WHAT TO WORK ON:
Return each line exactly as written. Begin with the first line of the entries and end with the line that has "- [ ] ID-166".

Collected data:
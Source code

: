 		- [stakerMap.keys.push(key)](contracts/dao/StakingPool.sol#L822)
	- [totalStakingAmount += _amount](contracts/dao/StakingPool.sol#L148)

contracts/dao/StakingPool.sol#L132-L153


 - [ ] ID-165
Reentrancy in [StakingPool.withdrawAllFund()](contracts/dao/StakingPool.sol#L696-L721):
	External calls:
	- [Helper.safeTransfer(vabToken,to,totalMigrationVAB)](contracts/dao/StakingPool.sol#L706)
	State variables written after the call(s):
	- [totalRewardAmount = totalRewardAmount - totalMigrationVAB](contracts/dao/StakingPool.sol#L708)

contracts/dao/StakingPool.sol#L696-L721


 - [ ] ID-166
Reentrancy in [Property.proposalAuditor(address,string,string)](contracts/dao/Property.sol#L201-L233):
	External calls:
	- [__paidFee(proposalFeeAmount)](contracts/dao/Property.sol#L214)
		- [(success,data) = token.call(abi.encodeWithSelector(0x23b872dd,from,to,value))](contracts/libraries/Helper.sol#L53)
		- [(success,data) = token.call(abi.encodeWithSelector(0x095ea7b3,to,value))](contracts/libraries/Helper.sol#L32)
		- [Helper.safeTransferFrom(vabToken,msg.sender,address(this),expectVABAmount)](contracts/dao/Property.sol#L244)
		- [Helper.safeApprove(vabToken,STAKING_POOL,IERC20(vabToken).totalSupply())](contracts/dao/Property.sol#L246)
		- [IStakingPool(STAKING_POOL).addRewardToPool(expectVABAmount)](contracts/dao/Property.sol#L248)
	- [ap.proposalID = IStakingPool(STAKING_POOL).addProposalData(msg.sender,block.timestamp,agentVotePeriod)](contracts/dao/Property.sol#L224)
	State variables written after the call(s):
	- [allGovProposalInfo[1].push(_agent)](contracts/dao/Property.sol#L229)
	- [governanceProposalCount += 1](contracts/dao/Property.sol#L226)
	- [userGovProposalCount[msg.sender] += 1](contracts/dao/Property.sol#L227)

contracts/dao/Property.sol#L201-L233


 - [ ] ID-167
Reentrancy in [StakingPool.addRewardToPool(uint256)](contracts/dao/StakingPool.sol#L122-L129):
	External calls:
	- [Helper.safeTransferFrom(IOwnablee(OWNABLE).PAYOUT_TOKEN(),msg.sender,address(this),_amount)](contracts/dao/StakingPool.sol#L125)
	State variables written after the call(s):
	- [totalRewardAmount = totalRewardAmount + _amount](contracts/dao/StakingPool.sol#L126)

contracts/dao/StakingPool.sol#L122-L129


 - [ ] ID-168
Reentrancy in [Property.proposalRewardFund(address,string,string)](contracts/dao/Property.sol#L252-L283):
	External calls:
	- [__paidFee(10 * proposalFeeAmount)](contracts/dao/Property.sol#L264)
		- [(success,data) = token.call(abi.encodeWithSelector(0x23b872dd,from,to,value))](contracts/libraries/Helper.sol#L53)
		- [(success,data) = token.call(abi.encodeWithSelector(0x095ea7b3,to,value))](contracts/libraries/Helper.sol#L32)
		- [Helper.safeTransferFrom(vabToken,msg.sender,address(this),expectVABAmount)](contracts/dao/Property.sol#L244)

ANSWER SPACE:
Source code

: 		- [stakerMap.keys.push(key)](contracts/dao/StakingPool.sol#L822)
	- [totalStakingAmount += _amount](contracts/dao/StakingPool.sol#L148)

contracts/dao/StakingPool.sol#L132-L153


 - [ ] ID-165
Reentrancy in [StakingPool.withdrawAllFund()](contracts/dao/StakingPool.sol#L696-L721):
	External calls:
	- [Helper.safeTransfer(vabToken,to,totalMigrationVAB)](contracts/dao/StakingPool.sol#L706)
	State variables written after the call(s):
	- [totalRewardAmount = totalRewardAmount - totalMigrationVAB](contracts/dao/StakingPool.sol#L708)

contracts/dao/StakingPool.sol#L696-L721


 - [ ] ID-166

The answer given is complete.